Johnson arrived in Philadelphia on Sunday after attending a meeting with the NCAA Men’s Basketball Champion of Michigan State 1979, which on Saturday held, in East Lansing (Michigan), the 40th anniversary of his victory.
Magic Johnson, who was willing to give all the young people values that the team has in exchange for Davis, admitted that those involved had not experienced the best experience, but first of all they were professionals and they had to assimilate that this is how they are made. business within professional sport in the United States.
The winner of five NBA titles was categorical in accepting that what happened could not be changed and therefore it was best to look to the future, although he was also very “aware” of the repercussions that could be generated within the young workforce.
On the part of responsibility that could have the general manager of the Pelicans, Dell Demps, and the vice president of the team executive Mickey Loomis, a man seasoned in the world of the National Football League (NFL) with the Saints of New Orleans, so that the transfer would not happen, Johnson was categorical when saying “everything”.
In addition, Johnson went further when he gave a resounding “no” to the specific question if both leaders of the Pelicans had acted in good faith before the deadline for the closing of transfers, last Thursday.
He also rejected that the behavior of the Lakers with their players was “unfair” when it came to knowing in public the packages they offered for trying to get Davis.
“It’s the way it’s negotiated in the NBA and we’re talking about real professionals, not babies, and they know it, I know, everyone knows,” Johnson told reporters. “Now all we have to do is move forward to achieve the goal of being in the playoffs.”

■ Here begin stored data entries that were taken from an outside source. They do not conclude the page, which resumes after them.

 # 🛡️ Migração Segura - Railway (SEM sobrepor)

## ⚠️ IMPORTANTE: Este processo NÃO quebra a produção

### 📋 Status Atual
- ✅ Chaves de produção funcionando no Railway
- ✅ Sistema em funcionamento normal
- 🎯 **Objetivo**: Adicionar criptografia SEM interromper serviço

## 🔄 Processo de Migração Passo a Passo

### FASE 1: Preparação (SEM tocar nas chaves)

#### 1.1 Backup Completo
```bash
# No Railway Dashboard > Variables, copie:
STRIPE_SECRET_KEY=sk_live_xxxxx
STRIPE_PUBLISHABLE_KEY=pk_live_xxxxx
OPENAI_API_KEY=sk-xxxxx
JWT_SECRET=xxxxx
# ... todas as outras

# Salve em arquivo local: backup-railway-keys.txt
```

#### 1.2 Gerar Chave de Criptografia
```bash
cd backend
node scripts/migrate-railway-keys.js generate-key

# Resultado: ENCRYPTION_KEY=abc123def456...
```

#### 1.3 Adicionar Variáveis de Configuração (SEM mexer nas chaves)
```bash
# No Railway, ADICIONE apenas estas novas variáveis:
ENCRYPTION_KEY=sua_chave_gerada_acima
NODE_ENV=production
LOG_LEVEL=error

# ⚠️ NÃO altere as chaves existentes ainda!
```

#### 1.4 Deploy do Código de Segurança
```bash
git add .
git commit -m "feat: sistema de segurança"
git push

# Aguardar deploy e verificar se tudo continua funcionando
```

In addition, Johnson reiterated that the great objective that the team has and maintains firmer than ever is to return to get a title of NBA champions.
In this sense he is convinced that this summer when the free agent market opens, which he considered would be full of talent, he had no doubt that they will get the star player they need and seek to join forces with forward LeBron James .

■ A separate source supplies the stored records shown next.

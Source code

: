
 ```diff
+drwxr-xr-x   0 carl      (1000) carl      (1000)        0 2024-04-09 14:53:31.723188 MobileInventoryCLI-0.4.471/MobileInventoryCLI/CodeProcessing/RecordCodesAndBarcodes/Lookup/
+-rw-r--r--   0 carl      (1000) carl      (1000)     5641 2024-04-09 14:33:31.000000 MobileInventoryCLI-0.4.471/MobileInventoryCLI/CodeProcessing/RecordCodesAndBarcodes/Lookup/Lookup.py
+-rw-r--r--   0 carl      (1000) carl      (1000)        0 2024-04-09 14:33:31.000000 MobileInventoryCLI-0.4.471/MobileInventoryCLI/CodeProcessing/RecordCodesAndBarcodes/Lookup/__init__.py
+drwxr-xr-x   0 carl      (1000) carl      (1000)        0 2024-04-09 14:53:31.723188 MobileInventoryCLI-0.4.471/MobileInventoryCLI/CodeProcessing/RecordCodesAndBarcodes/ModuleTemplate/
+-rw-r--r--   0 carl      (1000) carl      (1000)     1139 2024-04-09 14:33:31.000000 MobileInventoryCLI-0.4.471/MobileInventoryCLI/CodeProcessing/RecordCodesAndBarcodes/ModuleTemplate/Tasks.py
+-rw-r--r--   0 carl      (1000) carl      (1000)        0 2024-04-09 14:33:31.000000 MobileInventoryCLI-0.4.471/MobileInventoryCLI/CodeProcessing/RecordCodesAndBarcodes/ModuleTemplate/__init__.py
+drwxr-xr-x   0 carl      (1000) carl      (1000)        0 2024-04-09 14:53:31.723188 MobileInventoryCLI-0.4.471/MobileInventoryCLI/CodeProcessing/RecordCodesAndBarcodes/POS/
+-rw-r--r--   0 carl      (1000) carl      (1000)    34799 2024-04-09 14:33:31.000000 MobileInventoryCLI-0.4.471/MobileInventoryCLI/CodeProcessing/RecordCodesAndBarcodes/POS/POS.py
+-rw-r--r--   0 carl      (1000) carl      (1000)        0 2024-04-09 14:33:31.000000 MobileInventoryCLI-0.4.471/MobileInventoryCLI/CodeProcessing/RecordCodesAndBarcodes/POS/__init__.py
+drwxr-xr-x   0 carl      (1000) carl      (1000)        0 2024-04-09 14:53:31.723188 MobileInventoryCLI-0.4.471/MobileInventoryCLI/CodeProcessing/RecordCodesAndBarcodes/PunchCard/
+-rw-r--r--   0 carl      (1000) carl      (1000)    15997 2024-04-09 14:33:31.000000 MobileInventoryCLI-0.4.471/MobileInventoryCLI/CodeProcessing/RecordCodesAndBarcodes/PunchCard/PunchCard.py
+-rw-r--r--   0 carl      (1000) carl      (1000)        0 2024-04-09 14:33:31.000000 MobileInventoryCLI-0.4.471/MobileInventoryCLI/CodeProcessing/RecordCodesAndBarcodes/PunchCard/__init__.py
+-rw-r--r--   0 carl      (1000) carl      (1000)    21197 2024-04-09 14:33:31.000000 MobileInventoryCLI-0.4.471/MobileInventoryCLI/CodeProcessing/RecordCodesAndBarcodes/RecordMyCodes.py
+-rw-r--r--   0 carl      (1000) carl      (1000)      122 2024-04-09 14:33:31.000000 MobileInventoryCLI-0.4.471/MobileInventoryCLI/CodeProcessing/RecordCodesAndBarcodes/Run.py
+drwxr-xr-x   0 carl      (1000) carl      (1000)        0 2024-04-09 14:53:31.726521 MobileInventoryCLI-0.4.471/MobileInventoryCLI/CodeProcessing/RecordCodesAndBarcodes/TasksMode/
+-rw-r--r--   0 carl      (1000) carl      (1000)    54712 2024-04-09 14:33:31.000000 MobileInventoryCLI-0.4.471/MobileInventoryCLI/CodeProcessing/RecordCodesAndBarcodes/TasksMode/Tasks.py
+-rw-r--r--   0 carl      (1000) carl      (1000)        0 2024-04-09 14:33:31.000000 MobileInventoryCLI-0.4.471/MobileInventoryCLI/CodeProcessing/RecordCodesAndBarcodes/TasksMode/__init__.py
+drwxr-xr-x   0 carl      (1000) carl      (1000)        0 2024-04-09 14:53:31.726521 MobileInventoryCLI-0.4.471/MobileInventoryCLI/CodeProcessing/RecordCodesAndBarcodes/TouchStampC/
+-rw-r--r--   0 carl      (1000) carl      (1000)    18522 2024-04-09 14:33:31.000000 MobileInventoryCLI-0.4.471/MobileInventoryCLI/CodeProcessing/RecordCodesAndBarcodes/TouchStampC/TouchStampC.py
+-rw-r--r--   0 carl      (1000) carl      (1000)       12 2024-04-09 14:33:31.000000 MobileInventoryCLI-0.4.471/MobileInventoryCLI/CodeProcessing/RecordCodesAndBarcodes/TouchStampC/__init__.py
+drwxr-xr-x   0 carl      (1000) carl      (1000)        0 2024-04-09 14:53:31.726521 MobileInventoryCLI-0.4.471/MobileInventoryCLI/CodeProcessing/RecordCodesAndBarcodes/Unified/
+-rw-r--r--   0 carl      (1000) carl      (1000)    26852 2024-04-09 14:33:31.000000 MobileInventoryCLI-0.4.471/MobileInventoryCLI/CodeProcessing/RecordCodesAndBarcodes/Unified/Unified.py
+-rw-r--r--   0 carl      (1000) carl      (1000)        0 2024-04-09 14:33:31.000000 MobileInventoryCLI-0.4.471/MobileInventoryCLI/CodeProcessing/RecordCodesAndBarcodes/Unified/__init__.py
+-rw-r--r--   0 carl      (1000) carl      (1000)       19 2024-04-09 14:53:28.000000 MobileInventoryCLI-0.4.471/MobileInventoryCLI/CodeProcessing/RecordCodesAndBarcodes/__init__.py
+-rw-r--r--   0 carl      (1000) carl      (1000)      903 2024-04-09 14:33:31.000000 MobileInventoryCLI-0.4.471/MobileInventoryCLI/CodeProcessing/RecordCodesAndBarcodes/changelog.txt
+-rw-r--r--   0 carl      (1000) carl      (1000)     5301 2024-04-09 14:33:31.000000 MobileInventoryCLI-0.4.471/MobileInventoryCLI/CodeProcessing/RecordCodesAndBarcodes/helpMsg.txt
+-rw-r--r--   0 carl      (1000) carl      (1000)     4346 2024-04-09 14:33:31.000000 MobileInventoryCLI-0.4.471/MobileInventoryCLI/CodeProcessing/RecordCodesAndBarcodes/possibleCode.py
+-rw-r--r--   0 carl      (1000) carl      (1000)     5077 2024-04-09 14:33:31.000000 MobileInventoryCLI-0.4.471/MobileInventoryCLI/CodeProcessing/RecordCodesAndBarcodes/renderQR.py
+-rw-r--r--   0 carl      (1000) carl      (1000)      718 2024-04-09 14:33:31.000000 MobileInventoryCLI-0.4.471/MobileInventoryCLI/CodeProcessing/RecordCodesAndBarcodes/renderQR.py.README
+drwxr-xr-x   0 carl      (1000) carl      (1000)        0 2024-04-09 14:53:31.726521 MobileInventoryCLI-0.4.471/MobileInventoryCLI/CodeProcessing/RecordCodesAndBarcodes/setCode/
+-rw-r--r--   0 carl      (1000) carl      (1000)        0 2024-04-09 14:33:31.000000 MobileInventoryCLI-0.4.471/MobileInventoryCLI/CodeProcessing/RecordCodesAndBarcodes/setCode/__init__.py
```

Johnson was “pleased” with the changes the team made after sending the rookie forward Svi Mykhailiuk of Ukraine, the Detroit Pistons for Reggie Bullock and exchanging Croatian center Ivicia Zubac and forward Michael Beasley for the wing. center Mike Muscala with his Clippers neighbors.
The manager of the Lakers confirmed that he had spoken with all the players of the team and that they were on the same page to fight to reach the playoffs, something that the Lakers have not achieved since 2013, something that he recognized “excited” him when he thought about it.

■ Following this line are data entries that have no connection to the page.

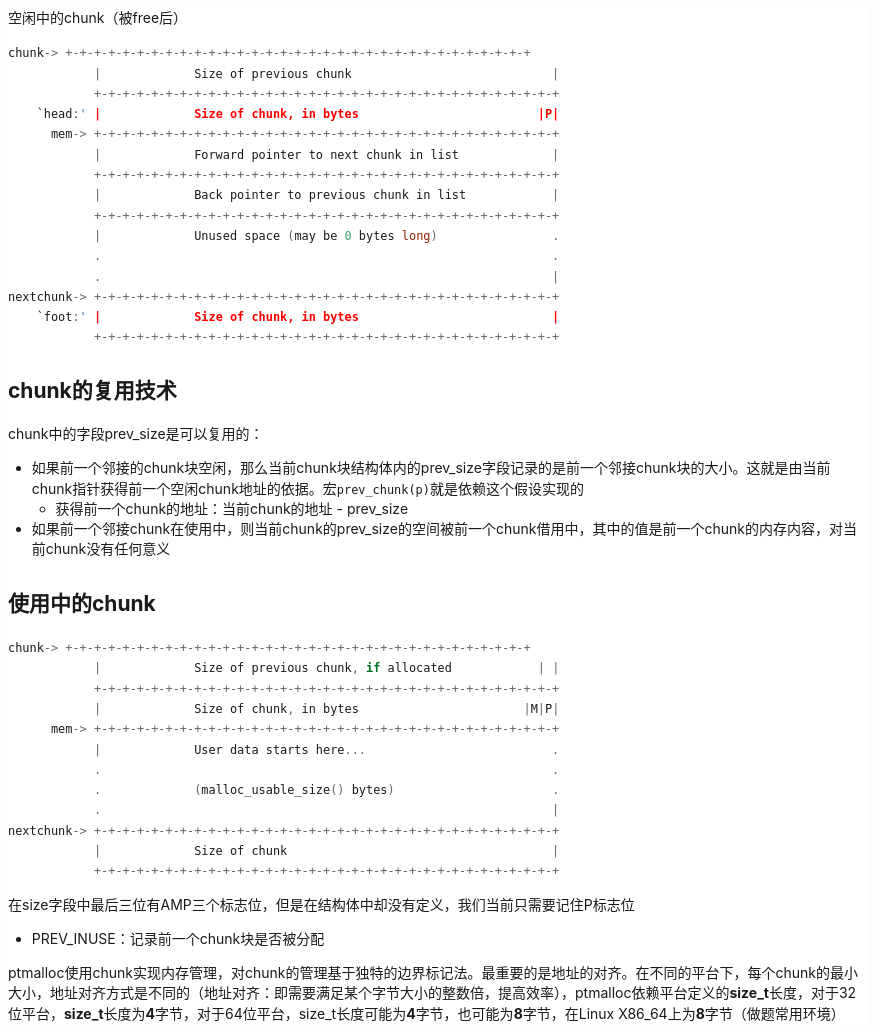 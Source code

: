 空闲中的chunk（被free后）

```c
chunk-> +-+-+-+-+-+-+-+-+-+-+-+-+-+-+-+-+-+-+-+-+-+-+-+-+-+-+-+-+-+-+-+-+
            |             Size of previous chunk                            |
            +-+-+-+-+-+-+-+-+-+-+-+-+-+-+-+-+-+-+-+-+-+-+-+-+-+-+-+-+-+-+-+-+
    `head:' |             Size of chunk, in bytes                         |P|
      mem-> +-+-+-+-+-+-+-+-+-+-+-+-+-+-+-+-+-+-+-+-+-+-+-+-+-+-+-+-+-+-+-+-+
            |             Forward pointer to next chunk in list             |
            +-+-+-+-+-+-+-+-+-+-+-+-+-+-+-+-+-+-+-+-+-+-+-+-+-+-+-+-+-+-+-+-+
            |             Back pointer to previous chunk in list            |
            +-+-+-+-+-+-+-+-+-+-+-+-+-+-+-+-+-+-+-+-+-+-+-+-+-+-+-+-+-+-+-+-+
            |             Unused space (may be 0 bytes long)                .
            .                                                               .
            .                                                               |
nextchunk-> +-+-+-+-+-+-+-+-+-+-+-+-+-+-+-+-+-+-+-+-+-+-+-+-+-+-+-+-+-+-+-+-+
    `foot:' |             Size of chunk, in bytes                           |
            +-+-+-+-+-+-+-+-+-+-+-+-+-+-+-+-+-+-+-+-+-+-+-+-+-+-+-+-+-+-+-+-+
```

## chunk的复用技术

chunk中的字段prev_size是可以复用的：

- 如果前一个邻接的chunk块空闲，那么当前chunk块结构体内的prev_size字段记录的是前一个邻接chunk块的大小。这就是由当前chunk指针获得前一个空闲chunk地址的依据。宏`prev_chunk(p)`就是依赖这个假设实现的
  - 获得前一个chunk的地址：当前chunk的地址 - prev_size
- 如果前一个邻接chunk在使用中，则当前chunk的prev_size的空间被前一个chunk借用中，其中的值是前一个chunk的内存内容，对当前chunk没有任何意义

## 使用中的chunk

```c
chunk-> +-+-+-+-+-+-+-+-+-+-+-+-+-+-+-+-+-+-+-+-+-+-+-+-+-+-+-+-+-+-+-+-+
            |             Size of previous chunk, if allocated            | |
            +-+-+-+-+-+-+-+-+-+-+-+-+-+-+-+-+-+-+-+-+-+-+-+-+-+-+-+-+-+-+-+-+
            |             Size of chunk, in bytes                       |M|P|
      mem-> +-+-+-+-+-+-+-+-+-+-+-+-+-+-+-+-+-+-+-+-+-+-+-+-+-+-+-+-+-+-+-+-+
            |             User data starts here...                          .
            .                                                               .
            .             (malloc_usable_size() bytes)                      .
            .                                                               |
nextchunk-> +-+-+-+-+-+-+-+-+-+-+-+-+-+-+-+-+-+-+-+-+-+-+-+-+-+-+-+-+-+-+-+-+
            |             Size of chunk                                     |
            +-+-+-+-+-+-+-+-+-+-+-+-+-+-+-+-+-+-+-+-+-+-+-+-+-+-+-+-+-+-+-+-+
```

在size字段中最后三位有AMP三个标志位，但是在结构体中却没有定义，我们当前只需要记住P标志位

- PREV_INUSE：记录前一个chunk块是否被分配

ptmalloc使用chunk实现内存管理，对chunk的管理基于独特的边界标记法。最重要的是地址的对齐。在不同的平台下，每个chunk的最小大小，地址对齐方式是不同的（地址对齐：即需要满足某个字节大小的整数倍，提高效率），ptmalloc依赖平台定义的**size_t**长度，对于32位平台，**size_t**长度为**4**字节，对于64位平台，size_t长度可能为**4**字节，也可能为**8**字节，在Linux X86_64上为**8**字节（做题常用环境）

From there, he said that it was important for the team that everyone within the organization should focus their efforts on reaching that goal.
“I do not want them to focus on other things,” Johnson said. “What happened to those names that were mentioned, all that, that’s over, that was Thursday, this is now, everybody has to buckle up and we must move forward.”
He also reiterated that the Lakers, as a dynasty team, will “always” be involved in rumors of possible transfers and conversations with other franchises, as well as being part of the reality that occurs in all other professional leagues of the NFL, NBA, NHL and baseball in the big leagues.
Johnson also had no problem answering the question about what he thought of the Sixers star base, Australian Ben Simmons, and admitted that last summer, the player tried to communicate with him through the Lakers.
The manager of the Los Angeles team admitted that he “liked” the style of play very much, very similar to his, but that before attempting any kind of meeting or conversation he told him that if the NBA and the Sixers agreed to it, then for him there would be no problem, but otherwise it would not happen, and so it happened.
Neither the NBA nor the Sixers have wanted to comment on Johnson’s statement and his possible meeting with Simmons. (EFE).